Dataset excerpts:
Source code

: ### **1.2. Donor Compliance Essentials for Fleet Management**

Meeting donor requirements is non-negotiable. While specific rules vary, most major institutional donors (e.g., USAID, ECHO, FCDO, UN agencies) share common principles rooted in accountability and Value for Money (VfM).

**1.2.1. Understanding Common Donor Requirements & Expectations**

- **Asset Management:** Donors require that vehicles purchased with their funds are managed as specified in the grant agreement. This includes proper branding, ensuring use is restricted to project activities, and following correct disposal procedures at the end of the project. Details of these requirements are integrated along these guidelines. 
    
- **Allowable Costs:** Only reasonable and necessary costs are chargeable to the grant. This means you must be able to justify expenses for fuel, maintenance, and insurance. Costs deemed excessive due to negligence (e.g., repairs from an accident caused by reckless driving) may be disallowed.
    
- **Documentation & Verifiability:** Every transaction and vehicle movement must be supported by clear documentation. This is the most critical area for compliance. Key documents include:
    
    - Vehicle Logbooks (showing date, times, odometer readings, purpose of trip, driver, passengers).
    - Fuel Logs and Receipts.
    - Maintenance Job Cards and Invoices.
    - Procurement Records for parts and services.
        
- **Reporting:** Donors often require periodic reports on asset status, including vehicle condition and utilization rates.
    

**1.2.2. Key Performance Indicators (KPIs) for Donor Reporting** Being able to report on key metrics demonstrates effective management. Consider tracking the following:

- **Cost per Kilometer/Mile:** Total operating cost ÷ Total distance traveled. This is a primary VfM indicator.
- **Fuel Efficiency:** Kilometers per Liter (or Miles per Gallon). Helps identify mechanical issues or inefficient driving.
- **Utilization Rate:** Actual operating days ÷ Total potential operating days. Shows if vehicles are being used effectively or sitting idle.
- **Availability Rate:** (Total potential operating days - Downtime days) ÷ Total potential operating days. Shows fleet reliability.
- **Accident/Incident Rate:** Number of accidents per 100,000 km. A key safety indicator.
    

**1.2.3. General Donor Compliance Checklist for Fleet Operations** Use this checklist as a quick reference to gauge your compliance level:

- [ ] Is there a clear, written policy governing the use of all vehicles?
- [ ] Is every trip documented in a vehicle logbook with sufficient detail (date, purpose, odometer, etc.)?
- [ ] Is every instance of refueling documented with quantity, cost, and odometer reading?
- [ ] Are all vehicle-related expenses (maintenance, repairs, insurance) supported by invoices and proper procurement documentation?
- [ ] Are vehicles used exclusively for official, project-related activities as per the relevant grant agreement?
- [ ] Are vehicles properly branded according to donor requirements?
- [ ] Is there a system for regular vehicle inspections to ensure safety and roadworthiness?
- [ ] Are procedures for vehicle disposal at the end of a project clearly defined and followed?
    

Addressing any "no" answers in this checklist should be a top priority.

▶ _Problem to solve_
Using the entries above, copy out all lines that contain the string "repairs".

▶ _Task response_
- **Allowable Costs:** Only reasonable and necessary costs are chargeable to the grant. This means you must be able to justify expenses for fuel, maintenance, and insurance. Costs deemed excessive due to negligence (e.g., repairs from an accident caused by reckless driving) may be disallowed.
- [ ] Are all vehicle-related expenses (maintenance, repairs, insurance) supported by invoices and proper procurement documentation?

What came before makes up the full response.